● Data provided:
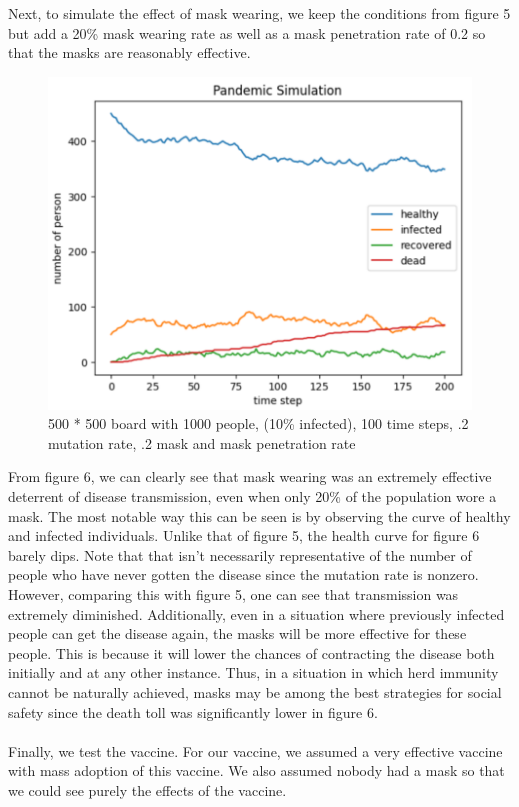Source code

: \documentclass{article}
\begin{document}
Next, to simulate the effect of mask wearing, we keep the conditions from figure 5 but add a 20\% mask wearing rate as well as a mask penetration rate of 0.2 so that the masks are reasonably effective. 
\begin{figure}[H]
    \centering
    \includegraphics[width=.6\linewidth]{figure6.png}
    \caption{500 * 500 board with 1000 people, (10\% infected), 100 time steps, .2 mutation rate, .2 mask and mask penetration rate}
    \label{fig:enter-label}
\end{figure}
From figure 6, we can clearly see that mask wearing was an extremely effective deterrent of disease transmission, even when only 20\% of the population wore a mask. The most notable way this can be seen is by observing the curve of healthy and infected individuals. Unlike that of figure 5, the health curve for figure 6 barely dips. Note that that isn't necessarily representative of the number of people who have never gotten the disease since the mutation rate is nonzero. However, comparing this with figure 5, one can see that transmission was extremely diminished. Additionally, even in a situation where previously infected people can get the disease again, the masks will be more effective for these people. This is because it will lower the chances of contracting the disease both initially and at any other instance. Thus, in a situation in which herd immunity cannot be naturally achieved, masks may be among the best strategies for social safety since the death toll was significantly lower in figure 6. \\\\
Finally, we test the vaccine. For our vaccine, we assumed a very effective vaccine with mass adoption of this vaccine. We also assumed nobody had a mask so that we could see purely the effects of the vaccine. 
\end{document}
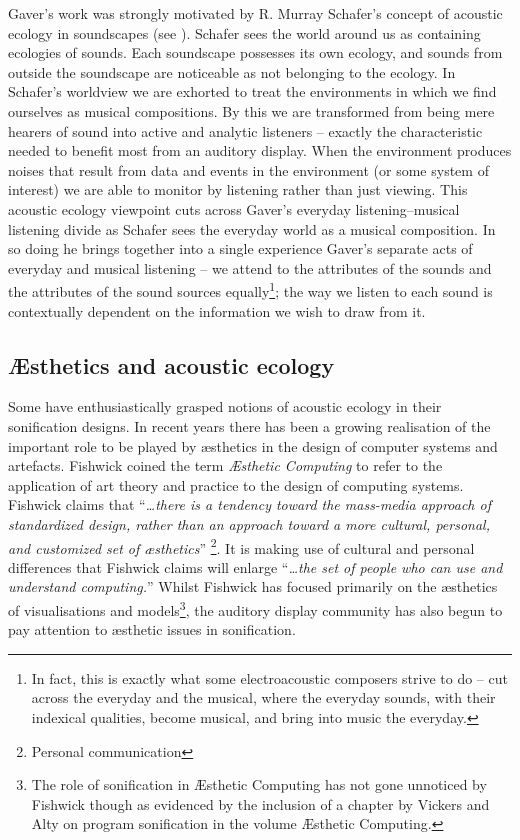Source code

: \documentclass{article}
\begin{document}
Gaver's work was strongly motivated by R. Murray Schafer's concept of acoustic ecology in soundscapes (see \cite{Schafer:1977}). Schafer sees the world around us as containing ecologies of sounds. Each soundscape possesses its own ecology, and sounds from outside the soundscape are noticeable as not belonging to the ecology. In Schafer's worldview we are exhorted to treat the environments in which we find ourselves as musical compositions. By this we are transformed from being mere hearers of sound into active and analytic listeners -- exactly the characteristic needed to benefit most from an auditory display. When the environment produces noises that result from data and events in the environment (or some system of interest) we are able to monitor by listening rather than just viewing. This acoustic ecology viewpoint cuts across Gaver's everyday listening--musical listening divide as Schafer sees the everyday world as a musical composition. In so doing he brings together into a single experience Gaver's separate acts of everyday and musical listening -- we attend to the attributes of the sounds and the attributes of the sound sources equally\footnote{In fact, this is exactly what some electroacoustic composers strive to do – cut across the everyday and the musical, where the everyday sounds, with their indexical qualities, become musical, and bring into music the everyday.}; the way we listen to each sound is contextually dependent on the information we wish to draw from it. 
\subsection{Æsthetics and acoustic ecology}
Some have enthusiastically grasped notions of acoustic ecology in their sonification designs. In recent years there has been a growing realisation of the important role to be played by æsthetics in the design of computer systems and artefacts. Fishwick \cite{Fishwick:2002,Fishwick:2006} coined the term \textit{Æsthetic Computing} to refer to the application of art theory and practice to the design of computing systems. Fishwick claims that ``\textit{…there is a tendency toward the mass-media approach of standardized design, rather than an approach toward a more cultural, personal, and customized set of æsthetics}'' \footnote{Personal communication}. It is making use of cultural and personal differences that Fishwick claims will enlarge ``\textit{…the set of people who can use and understand computing.}'' Whilst Fishwick has focused primarily on the æsthetics of visualisations and models\footnote{The role of sonification in Æsthetic Computing has not gone unnoticed by Fishwick though as evidenced by the inclusion of a chapter by Vickers and Alty \cite{Vickers:2006} on program sonification in the volume Æsthetic Computing.}, the auditory display community has also begun to pay attention to æsthetic issues in sonification.
\end{document}
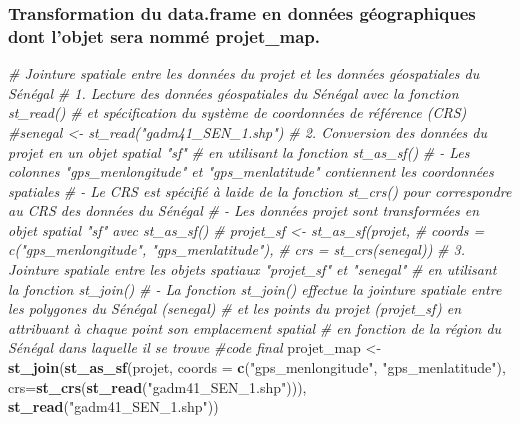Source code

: \documentclass[
]{article}
\newenvironment{Shaded}{\begin{snugshade}}{\end{snugshade}}
\newcommand{\AttributeTok}[1]{\textcolor[rgb]{0.13,0.29,0.53}{#1}}
\newcommand{\CommentTok}[1]{\textcolor[rgb]{0.56,0.35,0.01}{\textit{#1}}}
\newcommand{\FunctionTok}[1]{\textcolor[rgb]{0.13,0.29,0.53}{\textbf{#1}}}
\newcommand{\NormalTok}[1]{#1}
\newcommand{\OtherTok}[1]{\textcolor[rgb]{0.56,0.35,0.01}{#1}}
\newcommand{\StringTok}[1]{\textcolor[rgb]{0.31,0.60,0.02}{#1}}
\begin{document}
\hypertarget{transformation-du-data.frame-en-donnuxe9es-guxe9ographiques-dont-lobjet-sera-nommuxe9-projet_map.}{%
\subsubsection{\texorpdfstring{Transformation du \textbf{data.frame} en
données géographiques dont l'objet sera nommé
\textbf{projet\_map}.}{Transformation du data.frame en données géographiques dont l'objet sera nommé projet\_map.}}\label{transformation-du-data.frame-en-donnuxe9es-guxe9ographiques-dont-lobjet-sera-nommuxe9-projet_map.}}

\begin{Shaded}
\begin{Highlighting}[]
\CommentTok{\# Jointure spatiale entre les données du projet et les données géospatiales du Sénégal}
\CommentTok{\# 1. Lecture des données géospatiales du Sénégal avec la fonction st\_read()}
\CommentTok{\# et spécification du système de coordonnées de référence (CRS)}
\CommentTok{\#senegal \textless{}{-} st\_read("gadm41\_SEN\_1.shp")}
\CommentTok{\# 2. Conversion des données du projet en un objet spatial "sf"}
\CommentTok{\# en utilisant la fonction st\_as\_sf()}
\CommentTok{\# {-} Les colonnes "gps\_menlongitude" et "gps\_menlatitude" contiennent les coordonnées spatiales}
\CommentTok{\# {-} Le CRS est spécifié à l\textquotesingle{}aide de la fonction st\_crs() pour correspondre au CRS des données du Sénégal}
\CommentTok{\# {-} Les données projet sont transformées en objet spatial "sf" avec st\_as\_sf()}
\CommentTok{\# projet\_sf \textless{}{-} st\_as\_sf(projet, }
\CommentTok{\#                       coords = c("gps\_menlongitude", "gps\_menlatitude"), }
\CommentTok{\#                       crs = st\_crs(senegal))}
\CommentTok{\# 3. Jointure spatiale entre les objets spatiaux "projet\_sf" et "senegal"}
\CommentTok{\# en utilisant la fonction st\_join()}
\CommentTok{\# {-} La fonction st\_join() effectue la jointure spatiale entre les polygones du Sénégal (senegal)}
\CommentTok{\#   et les points du projet (projet\_sf) en attribuant à chaque point son emplacement spatial}
\CommentTok{\#   en fonction de la région du Sénégal dans laquelle il se trouve}
\CommentTok{\#code final}
\NormalTok{projet\_map }\OtherTok{\textless{}{-}} \FunctionTok{st\_join}\NormalTok{(}\FunctionTok{st\_as\_sf}\NormalTok{(projet, }
                      \AttributeTok{coords =} \FunctionTok{c}\NormalTok{(}\StringTok{"gps\_menlongitude"}\NormalTok{, }\StringTok{"gps\_menlatitude"}\NormalTok{), }
                      \AttributeTok{crs=}\FunctionTok{st\_crs}\NormalTok{(}\FunctionTok{st\_read}\NormalTok{(}\StringTok{"gadm41\_SEN\_1.shp"}\NormalTok{))),}
                      \FunctionTok{st\_read}\NormalTok{(}\StringTok{"gadm41\_SEN\_1.shp"}\NormalTok{))}
\end{Highlighting}
\end{Shaded}
\end{document}
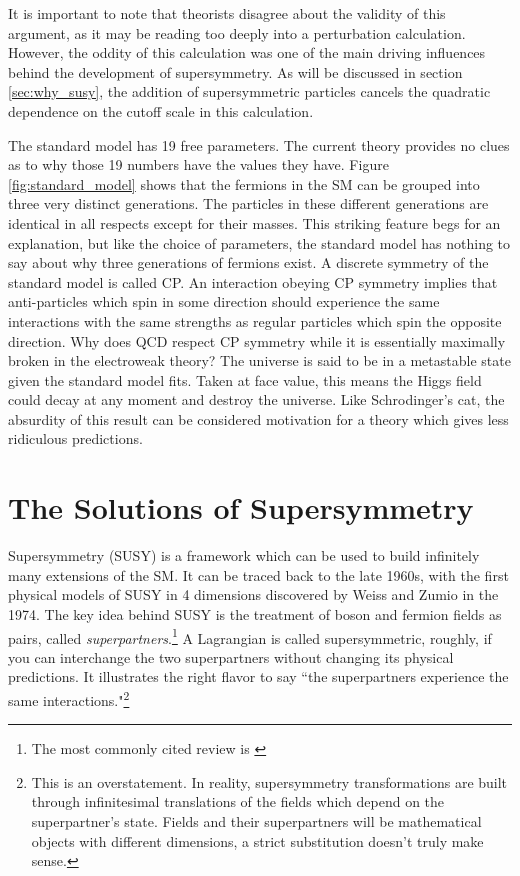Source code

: \begin{enumerate}
      It is important to note that theorists disagree about the validity of this argument, as it may be reading too deeply into a perturbation calculation. However, the oddity of this calculation was one of the main driving influences behind the development of supersymmetry. As will be discussed in section \ref{sec:why_susy}, the addition of supersymmetric particles cancels the quadratic dependence on the cutoff scale in this calculation.

       The standard model has 19 free parameters. The current theory provides no clues as to why those 19 numbers have the values they have.
       Figure \ref{fig:standard_model} shows that the fermions in the SM can be grouped into three very distinct generations. The particles in these different generations are identical in all respects except for their masses. This striking feature begs for an explanation, but like the choice of parameters, the standard model has nothing to say about why three generations of fermions exist.
       A discrete symmetry of the standard model is called CP. An interaction obeying CP symmetry implies that anti-particles which spin in some direction should experience the same interactions with the same strengths as regular particles which spin the opposite direction. Why does QCD respect CP symmetry while it is essentially maximally broken in the electroweak theory?
       The universe is said to be in a metastable state given the standard model fits. Taken at face value, this means the Higgs field could decay at any moment and destroy the universe. Like Schrodinger's cat, the absurdity of this result can be considered motivation for a theory which gives less ridiculous predictions.
    \end{enumerate}                 
  
\section{The Solutions of Supersymmetry}
  Supersymmetry (SUSY) is a framework which can be used to build infinitely many extensions of the SM. It can be traced back to the late 1960s, with the first physical models of SUSY in 4 dimensions discovered by Weiss and Zumio in the 1974. \cite[ch. 24]{weinberg_SUSY} The key idea behind SUSY is the treatment of boson and fermion fields as pairs, called \emph{superpartners}.\footnote{The most commonly cited review is \cite{susy_primer}} A Lagrangian is called supersymmetric, roughly, if you can interchange the two superpartners without changing its physical predictions. It illustrates the right flavor to say ``the superpartners experience the same interactions."\footnote{This is an overstatement. In reality, supersymmetry transformations are built through infinitesimal translations of the fields which depend on the superpartner's state. Fields and their superpartners will be mathematical objects with different dimensions, a strict substitution doesn't truly make sense. }

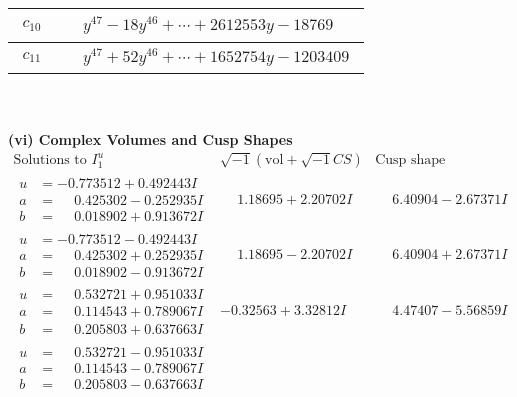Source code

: \documentclass[1p]{elsarticle_modified}
\theoremstyle{definition}
\newcommand{\I}{\sqrt{-1}}
\begin{document}
\begin{tabular}{m{50pt}|m{274pt}}
\hline $$\begin{aligned}c_{10}\end{aligned}$$&$\begin{aligned}
&y^{47}-18 y^{46}+\cdots+2612553 y-18769
\end{aligned}$\\
\hline $$\begin{aligned}c_{11}\end{aligned}$$&$\begin{aligned}
&y^{47}+52 y^{46}+\cdots+1652754 y-1203409
\end{aligned}$\\
\hline
\end{tabular}\\~\\
\newpage\flushleft \textbf{(vi) Complex Volumes and Cusp Shapes}
$$\begin{array}{c|c|c}  
\text{Solutions to }I^u_{1}& \I (\text{vol} + \sqrt{-1}CS) & \text{Cusp shape}\\
 \hline 
\begin{aligned}
u &= -0.773512 + 0.492443 I \\
a &= \phantom{-}0.425302 - 0.252935 I \\
b &= \phantom{-}0.018902 + 0.913672 I\end{aligned}
 & \phantom{-}1.18695 + 2.20702 I & \phantom{-}6.40904 - 2.67371 I \\ \hline\begin{aligned}
u &= -0.773512 - 0.492443 I \\
a &= \phantom{-}0.425302 + 0.252935 I \\
b &= \phantom{-}0.018902 - 0.913672 I\end{aligned}
 & \phantom{-}1.18695 - 2.20702 I & \phantom{-}6.40904 + 2.67371 I \\ \hline\begin{aligned}
u &= \phantom{-}0.532721 + 0.951033 I \\
a &= \phantom{-}0.114543 + 0.789067 I \\
b &= \phantom{-}0.205803 + 0.637663 I\end{aligned}
 & -0.32563 + 3.32812 I & \phantom{-}4.47407 - 5.56859 I \\ \hline\begin{aligned}
u &= \phantom{-}0.532721 - 0.951033 I \\
a &= \phantom{-}0.114543 - 0.789067 I \\
b &= \phantom{-}0.205803 - 0.637663 I\end{aligned}

\end{array}$$
\end{document}
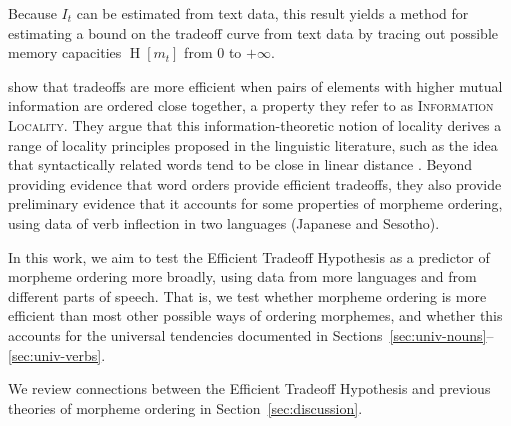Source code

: \documentclass[11pt,letterpaper]{article}
\newcommand{\citep}{\parencite}
\newcommand{\citet}{\Textcite}
\newcommand\becky[1]{{\color{blue}(#1)}}
\newcommand{\jd}[1]{\textcolor{Pink}{[jd: #1]}}
\newcounter{theorem}
\begin{document}
Because $I_t$ can be estimated from text data, this result yields a method for estimating a bound on the tradeoff curve from text data by tracing out possible memory capacities $\operatorname{H}[m_t]$ from $0$ to $+\infty$.


\citet{Hahn2020modeling} show that tradeoffs are more efficient when pairs of elements with higher mutual information are ordered close together, a property they refer to as \textsc{Information Locality}.
They argue that this information-theoretic notion of locality derives a range of locality principles proposed in the linguistic literature, such as the idea that syntactically related words tend to be close in linear distance \citep{rijkhoff-word-1986, hawkins1994performance, futrell-large-scale-2015, liu-dependency-2017, temperley-minimizing-2018, liu2008dependency, Cancho2004EuclideanDB}.
Beyond providing evidence that word orders provide efficient tradeoffs, they also provide preliminary evidence that it accounts for some properties of morpheme ordering, using data of verb inflection in two languages (Japanese and Sesotho).

In this work, we aim to test the Efficient Tradeoff Hypothesis as a predictor of morpheme ordering more broadly, using data from more languages and from different parts of speech.
That is, we test whether morpheme ordering is more efficient than most other possible ways of ordering morphemes, and whether this accounts for the universal tendencies documented in Sections~\ref{sec:univ-nouns}--\ref{sec:univ-verbs}.

We review connections between the Efficient Tradeoff Hypothesis and previous theories of morpheme ordering in Section~\ref{sec:discussion}.




\end{document}
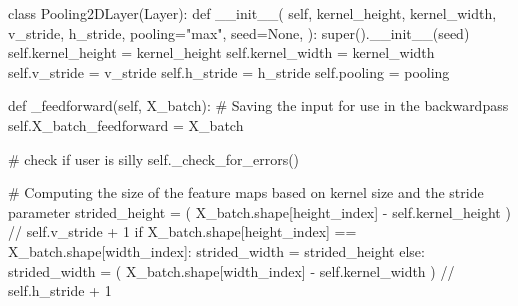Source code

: \documentclass[%
oneside,                 %
final,                   %
10pt]{article}
\begin{document}
\bpycod
class Pooling2DLayer(Layer):
    def __init__(
        self,
        kernel_height,
        kernel_width,
        v_stride,
        h_stride,
        pooling="max",
        seed=None,
    ):
        super().__init__(seed)
        self.kernel_height = kernel_height
        self.kernel_width = kernel_width
        self.v_stride = v_stride
        self.h_stride = h_stride
        self.pooling = pooling

    def _feedforward(self, X_batch):
        # Saving the input for use in the backwardpass
        self.X_batch_feedforward = X_batch

        # check if user is silly
        self._check_for_errors()

        # Computing the size of the feature maps based on kernel size and the stride parameter
        strided_height = (
            X_batch.shape[height_index] - self.kernel_height
        ) // self.v_stride + 1
        if X_batch.shape[height_index] == X_batch.shape[width_index]:
            strided_width = strided_height
        else:
            strided_width = (
                X_batch.shape[width_index] - self.kernel_width
            ) // self.h_stride + 1
\end{document}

● What is needed:
Your answer must consist solely of the lines above between the line holding "Because $I_t$ can" and the line holding "Beyond providing evidence", inclusive, copied exactly.

● Answer area:
Because $I_t$ can be estimated from text data, this result yields a method for estimating a bound on the tradeoff curve from text data by tracing out possible memory capacities $\operatorname{H}[m_t]$ from $0$ to $+\infty$.


\citet{Hahn2020modeling} show that tradeoffs are more efficient when pairs of elements with higher mutual information are ordered close together, a property they refer to as \textsc{Information Locality}.
They argue that this information-theoretic notion of locality derives a range of locality principles proposed in the linguistic literature, such as the idea that syntactically related words tend to be close in linear distance \citep{rijkhoff-word-1986, hawkins1994performance, futrell-large-scale-2015, liu-dependency-2017, temperley-minimizing-2018, liu2008dependency, Cancho2004EuclideanDB}.
Beyond providing evidence that word orders provide efficient tradeoffs, they also provide preliminary evidence that it accounts for some properties of morpheme ordering, using data of verb inflection in two languages (Japanese and Sesotho).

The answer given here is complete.